2013年3月31日日曜日

川村清雄ノオト 10

川村清雄と加島虎吉

川村清雄は明治30年頃から、書籍雑誌の装幀や挿画を手掛けるようになりました。最初は春陽堂の書籍と雑誌の挿画、そして雑誌『新小説』の表紙です。


『もうひとつの川村清雄展図録』目黒区美術館、2012年、82頁。

そして、明治42年に至誠堂が初めて出版した書籍、和田垣謙三の『青年諸君』以来、川村清雄は雑誌『新婦人』ほか、至誠堂の多くの書籍の装幀を手掛けることになりました。


『もうひとつの川村清雄展図録』目黒区美術館、2012年、78頁。

昭和2年(1927年)に上野公園美術協会で開催された「川村清雄画伯作品推奨会(昭和2年5月25日~31日)」を紹介する記事には次のように書かれています。


至誠堂加島氏など肝入りで
洋畵界の元老川村畵伯の個展を開く


……加島氏が昨今この展覧會に店も忘れて肩を入れてゐるといふ因緣は氏が明治四十三年故和田垣謙三博士の著『靑年修養』*を出版した際之が装幀一切を引き受けたのが川村畵伯で爾來十有八年氏との交情は濃くなる一方であつた、加島氏の出版と云えばいつでも畵伯が装幀の相談に預かつて來た、だから畵伯は明治以來の装幀美術にも歴史的な人物だと云へる

*『青年諸君』(1909年/明治42年)の誤り。
『読売新聞』1927年(昭和2年)5月28日、朝刊4頁。


明治後期以降、画壇とは距離を置いていた清雄ですが、じつはこうした雑誌、書籍の装幀を通じて、その作品は同時代の多くの人びとの親しむところとなっていたのではないでしょうか。

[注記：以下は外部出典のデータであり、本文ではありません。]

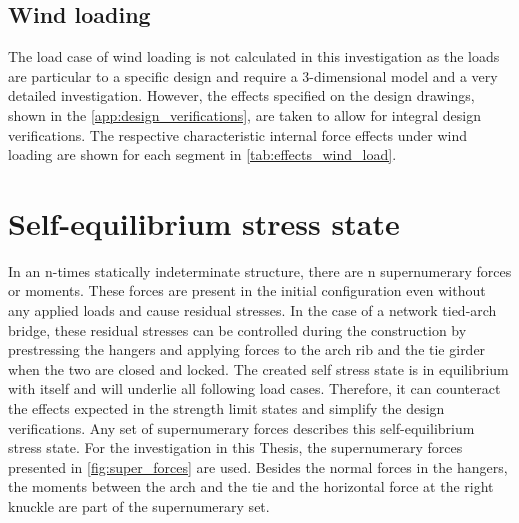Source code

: \subsection{Wind loading}
The load case of wind loading is not calculated in this investigation as the loads are particular to a specific design and require a 3-dimensional model and a very detailed investigation. However, the effects specified on the design drawings, shown in the \cref{app:design_verifications}, are taken to allow for integral design verifications. The respective characteristic internal force effects under wind loading are shown for each segment in \cref{tab:effects_wind_load}.




\newpage
\section{Self-equilibrium stress state} \label{sec:met_seq}
In an n-times statically indeterminate structure, there are n supernumerary forces or moments. These forces are present in the initial configuration even without any applied loads and cause residual stresses. In the case of a network tied-arch bridge, these residual stresses can be controlled during the construction by prestressing the hangers and applying forces to the arch rib and the tie girder when the two are closed and locked. The created self stress state is in equilibrium with itself and will underlie all following load cases. Therefore, it can counteract the effects expected in the strength limit states and simplify the design verifications. Any set of supernumerary forces describes this self-equilibrium stress state. For the investigation in this Thesis, the supernumerary forces presented in \cref{fig:super_forces} are used. Besides the normal forces in the hangers, the moments between the arch and the tie and the horizontal force at the right knuckle are part of the supernumerary set.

さて、それでは至誠堂の経営者加島虎吉と和田垣謙三、川村清雄はどのようなきっかけで繋がりをもったのでしょうか。


加島虎吉(明治4年/1871年〜昭和11年/1936年)

じつは木村駿吉『稿本(川村清雄 作品と其の人物)』には、清雄と至誠堂との繋がりについて、まったく書かれていないのです。2005年に目黒区美術館で開催された展覧会「『川村清雄』を知っていますか?―初公開・加島コレクション」展の図録には次のように記されています。


[木村駿吉の]『川村清雄』には最後にひとつ、不思議な点がある。それは文中で数度「至誠堂」の名が書かれている部分はあるのだが、恐らく木村も面識があったと推定される加島のことに一言も触れていないのはなぜかという点である。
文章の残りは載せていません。